The Paris Review Daily

Posts Tagged ‘Kim Kardashian’

Keep Smiling

February 20, 2014 | by

For the origins of the selfie, look to the dandy.

Honoré_Daumier_-_Dandy

Honoré Daumier, Dandy, oil on canvas, 1871.

When selfie was crowned the Word of 2013 by the Oxford Dictionaries, the media reaction ranged from apocalyptic to cautiously optimistic. For the Calgary Herald’s Andrew Cohen, “selfie culture” represents the “critical mass” of selfish entitlement; for Navneet Alang in the Globe and Mail, selfies are inextricable from the need for self-expression, a “reminder of what it means to be human.” For the Guardian’s Jonathan Freedland, the selfie is both: at once “the ultimate emblem of the age of narcissism” and a function of the “timeless human need to connect.”

With a few exceptions, commentators tended to converge on one point: the selfie, and the unencumbered act of self-creation it represents, is unmistakably of our time, shorthand for a whole host of cultural tropes wedded to the era of the smartphone.

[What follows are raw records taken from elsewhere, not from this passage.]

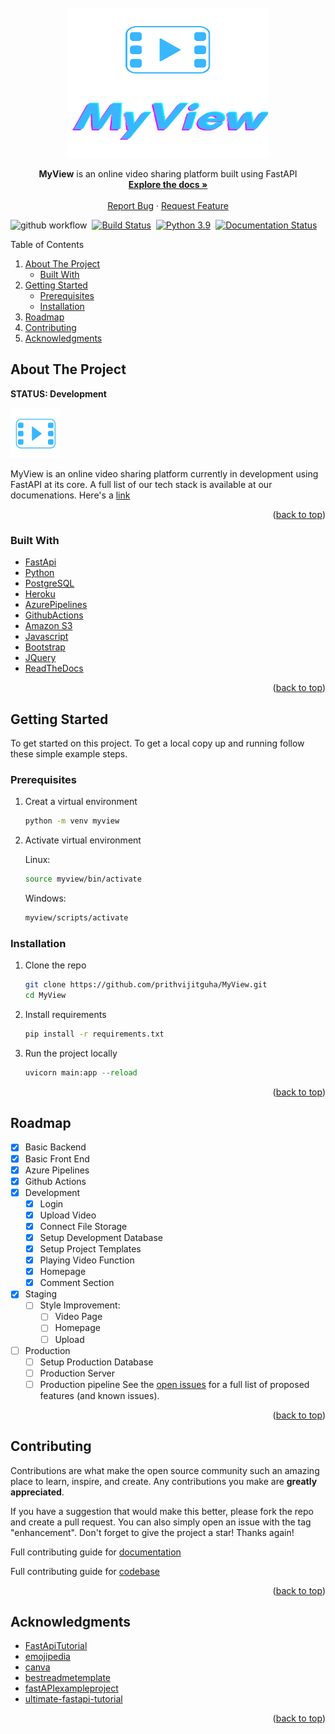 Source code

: <div id="top"></div>

<!-- PROJECT LOGO -->
<br />
<div align="center">
  <a href="https://github.com/prithvijitguha/MyView">
    <img src="static/assets/MyViewLogo.png" alt="Logo" width="320" height="240">
  </a>

  <p align="center">
    <strong>MyView</strong> is an online video sharing platform built using FastAPI
    <br />
    <a href="https://myview.readthedocs.io/en/latest/"><strong>Explore the docs »</strong></a>
    <br />
    <br />
    <a href="https://github.com/prithvijitguha/MyView/issues/new/choose">Report Bug</a>
    ·
    <a href="https://github.com/prithvijitguha/MyView/issues/new/choose">Request Feature</a>
  </p>
</div>


![github workflow](https://github.com/prithvijitguha/MyView/actions/workflows/build.yml/badge.svg?branch=master)&nbsp;
[![Build Status](https://dev.azure.com/prithvijitguha20703/Home%20projects/_apis/build/status/prithvijitguha.MyView?branchName=master)](https://dev.azure.com/prithvijitguha20703/Home%20projects/_build/latest?definitionId=3&branchName=master)&nbsp;
[![Python 3.9](https://img.shields.io/badge/python-3.9-%2334D058.svg)](https://www.python.org/downloads/release/python-390/)&nbsp;
[![Documentation Status](https://readthedocs.org/projects/myview/badge/?version=latest)](https://myview.readthedocs.io/en/latest/?badge=latest)




<!-- TABLE OF CONTENTS -->

<summary>Table of Contents</summary>
<ol>
  <li>
    <a href="#about-the-project">About The Project</a>
    <ul>
      <li><a href="#built-with">Built With</a></li>
    </ul>
  </li>
  <li>
    <a href="#getting-started">Getting Started</a>
    <ul>
      <li><a href="#prerequisites">Prerequisites</a></li>
      <li><a href="#installation">Installation</a></li>
    </ul>
  </li>
  <li><a href="#roadmap">Roadmap</a></li>
  <li><a href="#contributing">Contributing</a></li>
  <li><a href="#acknowledgments">Acknowledgments</a></li>
</ol>



<!-- ABOUT THE PROJECT -->
## About The Project

**STATUS: Development**


<a href="https://github.com/prithvijitguha/MyView">
    <img src="static/assets/MyViewFavicon.png" alt="Logo" width="80" height="80">
</a>


MyView is an online video sharing platform currently in development using FastAPI at its core. A full list of our tech stack is available at our documenations. Here's a [link](https://myview.readthedocs.io/en/latest/architecture.html)


<p align="right">(<a href="#top">back to top</a>)</p>



### Built With

* [FastApi](https://fastapi.tiangolo.com/)
* [Python](https://www.python.org/)
* [PostgreSQL](https://www.postgresql.org/)
* [Heroku](https://www.heroku.com/)
* [AzurePipelines](https://azure.microsoft.com/en-in/services/devops/pipelines/)
* [GithubActions](https://github.com/features/actions)
* [Amazon S3](https://aws.amazon.com/s3/)
* [Javascript](https://developer.mozilla.org/en-US/docs/Web/JavaScript)
* [Bootstrap](https://getbootstrap.com/)
* [JQuery](https://jquery.com)
* [ReadTheDocs](https://readthedocs.org/)

<p align="right">(<a href="#top">back to top</a>)</p>



<!-- GETTING STARTED -->
## Getting Started

To get started on this project. To get a local copy up and running follow these simple example steps.

### Prerequisites

1. Creat a virtual environment
    ```sh
    python -m venv myview
    ```
2. Activate virtual environment

    Linux:
    ```sh
    source myview/bin/activate
    ```

    Windows:
    ```sh
    myview/scripts/activate
    ```



### Installation

1. Clone the repo
   ```sh
   git clone https://github.com/prithvijitguha/MyView.git
   cd MyView
   ```
2. Install requirements
   ```sh
   pip install -r requirements.txt
   ```
3. Run the project locally
   ```python
   uvicorn main:app --reload
   ```

<p align="right">(<a href="#top">back to top</a>)</p>



<!-- ROADMAP -->
## Roadmap

- [x] Basic Backend
- [x] Basic Front End
- [x] Azure Pipelines
- [x] Github Actions
- [x] Development
    - [x] Login
    - [x] Upload Video
    - [x] Connect File Storage
    - [x] Setup Development Database
    - [x] Setup Project Templates
    - [x] Playing Video Function
    - [x] Homepage
    - [x] Comment Section
- [x] Staging
    - [ ] Style Improvement:
        - [ ] Video Page
        - [ ] Homepage
        - [ ] Upload
- [ ] Production
    - [ ] Setup Production Database
    - [ ] Production Server
    - [ ] Production pipeline
See the [open issues](https://github.com/prithvijitguha/MyView/issues/) for a full list of proposed features (and known issues).

<p align="right">(<a href="#top">back to top</a>)</p>



<!-- CONTRIBUTING -->
## Contributing

Contributions are what make the open source community such an amazing place to learn, inspire, and create. Any contributions you make are **greatly appreciated**.

If you have a suggestion that would make this better, please fork the repo and create a pull request. You can also simply open an issue with the tag "enhancement".
Don't forget to give the project a star! Thanks again!

Full contributing guide for [documentation](https://myview.readthedocs.io/en/latest/contributing_guide_docs.html)

Full contributing guide for [codebase](https://myview.readthedocs.io/en/latest/contributing_guide_code.html)

<p align="right">(<a href="#top">back to top</a>)</p>



<!-- ACKNOWLEDGMENTS -->
## Acknowledgments

* [FastApiTutorial](https://fastapi.tiangolo.com/tutorial/)
* [emojipedia](https://emojipedia.org/)
* [canva](https://www.canva.com/)
* [bestreadmetemplate](https://github.com/othneildrew/Best-README-Template)
* [fastAPIexampleproject](https://github.com/Vibhav0/Auth)
* [ultimate-fastapi-tutorial](https://github.com/ChristopherGS/ultimate-fastapi-tutorial)


<p align="right">(<a href="#top">back to top</a>)</p>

As Jennifer O’Connell, writing for the Irish Times, puts it: “It’s hard to think of a more appropriate—or more depressing—symbol of the kind of society we have become. We are living in an age of narcissism, an age in which only our best, most attractive, most carefully constructed selves are presented to the world.”

But our obsession with the power of self-creation—and its symbiotic relationship with the technology that makes it possible—is hardly new. Even the “selfie artist” is hardly a creation of 2013. Its genesis isn’t in the iPhone, but in the painted portrait: not among the Twitterati, but among the silk-waistcoated dandies of nineteenth-century Paris. Read More »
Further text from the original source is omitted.